**What to do**
Could you repeat the records below exactly as written?

[Dataset entries]
◆ ◆ ◆ ◆ ◆ ◆ ◆

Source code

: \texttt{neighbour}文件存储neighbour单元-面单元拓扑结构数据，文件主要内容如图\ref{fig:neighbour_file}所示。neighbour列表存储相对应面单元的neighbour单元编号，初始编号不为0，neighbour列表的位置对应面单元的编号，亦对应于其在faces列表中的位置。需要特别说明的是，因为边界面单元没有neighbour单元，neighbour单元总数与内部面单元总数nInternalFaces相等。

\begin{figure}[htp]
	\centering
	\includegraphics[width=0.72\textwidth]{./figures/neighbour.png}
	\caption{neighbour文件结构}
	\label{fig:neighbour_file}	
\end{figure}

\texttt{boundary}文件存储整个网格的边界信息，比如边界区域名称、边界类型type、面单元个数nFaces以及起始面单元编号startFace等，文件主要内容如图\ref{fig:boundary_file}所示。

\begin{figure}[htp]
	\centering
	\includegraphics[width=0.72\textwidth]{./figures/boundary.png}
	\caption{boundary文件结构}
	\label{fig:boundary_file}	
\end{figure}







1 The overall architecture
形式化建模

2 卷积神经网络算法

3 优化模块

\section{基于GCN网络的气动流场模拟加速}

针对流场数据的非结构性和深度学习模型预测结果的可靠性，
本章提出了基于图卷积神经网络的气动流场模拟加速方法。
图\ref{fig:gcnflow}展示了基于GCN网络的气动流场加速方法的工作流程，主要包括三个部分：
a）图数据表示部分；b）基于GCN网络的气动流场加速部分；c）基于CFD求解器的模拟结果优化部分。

◆ ◆ ◆ ◆ ◆ ◆ ◆

**Exercise output**
Source code

: \texttt{neighbour}文件存储neighbour单元-面单元拓扑结构数据，文件主要内容如图\ref{fig:neighbour_file}所示。neighbour列表存储相对应面单元的neighbour单元编号，初始编号不为0，neighbour列表的位置对应面单元的编号，亦对应于其在faces列表中的位置。需要特别说明的是，因为边界面单元没有neighbour单元，neighbour单元总数与内部面单元总数nInternalFaces相等。

\begin{figure}[htp]
	\centering
	\includegraphics[width=0.72\textwidth]{./figures/neighbour.png}
	\caption{neighbour文件结构}
	\label{fig:neighbour_file}	
\end{figure}

\texttt{boundary}文件存储整个网格的边界信息，比如边界区域名称、边界类型type、面单元个数nFaces以及起始面单元编号startFace等，文件主要内容如图\ref{fig:boundary_file}所示。

\begin{figure}[htp]
	\centering
	\includegraphics[width=0.72\textwidth]{./figures/boundary.png}
	\caption{boundary文件结构}
	\label{fig:boundary_file}	
\end{figure}







1 The overall architecture
形式化建模

2 卷积神经网络算法

3 优化模块

\section{基于GCN网络的气动流场模拟加速}

针对流场数据的非结构性和深度学习模型预测结果的可靠性，
本章提出了基于图卷积神经网络的气动流场模拟加速方法。
图\ref{fig:gcnflow}展示了基于GCN网络的气动流场加速方法的工作流程，主要包括三个部分：
a）图数据表示部分；b）基于GCN网络的气动流场加速部分；c）基于CFD求解器的模拟结果优化部分。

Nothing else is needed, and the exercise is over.